I have a rule...






I have a rule; whilst I love mince pies, I do not permit the eating of such a delight until the 1st December. As such, having baked yesterday and refrained from ‘testing’ the results, today  I indulged. Managing to wait until mid-morning tea time, I then carefully removed the lid of the cake tin, selected a mince pie, placed it onto one of my grandmothers ancient and beautiful vintage cake plates, and whilst relishing the aroma, waited for the tea in the pot to brew.  Sitting back in my chair, my thoughts fleeting free from the turmoil of news and events, politics and provocation, the anticipation of this moment that can happen but once a year amused me.  It was just a mince pie after all.  Or was it that, bound up in this tradition were Christmas traditions past, present and future?
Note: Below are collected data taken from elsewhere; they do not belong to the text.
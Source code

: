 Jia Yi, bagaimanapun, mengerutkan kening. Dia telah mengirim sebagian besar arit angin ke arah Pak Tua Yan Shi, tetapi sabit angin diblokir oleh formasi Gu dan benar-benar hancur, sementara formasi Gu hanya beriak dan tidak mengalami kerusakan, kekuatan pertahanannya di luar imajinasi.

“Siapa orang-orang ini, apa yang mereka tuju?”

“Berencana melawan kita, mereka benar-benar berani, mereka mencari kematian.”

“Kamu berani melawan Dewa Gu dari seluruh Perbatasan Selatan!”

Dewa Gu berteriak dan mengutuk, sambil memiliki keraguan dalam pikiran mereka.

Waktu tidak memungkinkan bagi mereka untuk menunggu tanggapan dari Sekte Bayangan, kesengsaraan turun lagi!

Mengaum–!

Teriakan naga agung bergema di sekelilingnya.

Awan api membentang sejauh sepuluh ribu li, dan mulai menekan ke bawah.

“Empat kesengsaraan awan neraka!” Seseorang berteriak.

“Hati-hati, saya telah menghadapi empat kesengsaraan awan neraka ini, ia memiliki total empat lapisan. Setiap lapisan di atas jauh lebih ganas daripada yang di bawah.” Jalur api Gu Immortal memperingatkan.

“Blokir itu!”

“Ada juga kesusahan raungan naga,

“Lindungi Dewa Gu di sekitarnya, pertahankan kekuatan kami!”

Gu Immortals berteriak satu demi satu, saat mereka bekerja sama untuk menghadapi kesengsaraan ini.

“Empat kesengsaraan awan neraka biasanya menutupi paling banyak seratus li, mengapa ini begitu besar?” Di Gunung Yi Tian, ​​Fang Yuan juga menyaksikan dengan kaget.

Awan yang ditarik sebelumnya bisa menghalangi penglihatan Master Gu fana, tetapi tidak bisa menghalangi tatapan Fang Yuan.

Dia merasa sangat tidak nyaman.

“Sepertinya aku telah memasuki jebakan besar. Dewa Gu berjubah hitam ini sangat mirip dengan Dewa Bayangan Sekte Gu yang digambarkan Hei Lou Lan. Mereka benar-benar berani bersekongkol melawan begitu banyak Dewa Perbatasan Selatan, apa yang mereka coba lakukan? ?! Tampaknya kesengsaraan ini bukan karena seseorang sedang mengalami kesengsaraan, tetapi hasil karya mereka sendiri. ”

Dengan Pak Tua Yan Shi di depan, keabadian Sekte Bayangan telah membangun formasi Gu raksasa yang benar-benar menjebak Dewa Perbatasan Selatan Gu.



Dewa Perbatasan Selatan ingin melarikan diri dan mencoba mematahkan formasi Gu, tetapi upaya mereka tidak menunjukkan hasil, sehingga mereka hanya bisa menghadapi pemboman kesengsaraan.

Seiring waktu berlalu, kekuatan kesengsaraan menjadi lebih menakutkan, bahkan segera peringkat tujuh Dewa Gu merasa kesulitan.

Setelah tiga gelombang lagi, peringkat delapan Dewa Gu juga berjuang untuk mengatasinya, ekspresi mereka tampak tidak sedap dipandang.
Yes a cliched reference to Dickens here, but there is an essence of truth.  When I eat my first mince pie connects with when I decorate my tree where each bauble hung on the tree has its own unique story to tell.  This coincides with when I sit more frequently in candle light as the darkness falls earlier and earlier in the afternoon, when I send advent calendars to children in far off countries, and those living closer to home, and  when I carry on my Nanna’s tradition of pickling onions.  Recent years have seen me reflect on what the time of Christmas and the winter solstice brings.  I have been motivated to embrace the new and be in the moment of experience, not things.  How could I have known that writing about my morning tea with mince pies would result in me quoting out loud to myself the words of T S Elliot…



“Time present and time past
Are both perhaps present in time future,

And time future contained in time past.
If all time is eternally present
All time is unredeemable.
What might have been is an abstraction

Remaining a perpetual possibility
Only in a world of speculation.
What might have been and what has been

Point to one end, which is always present.”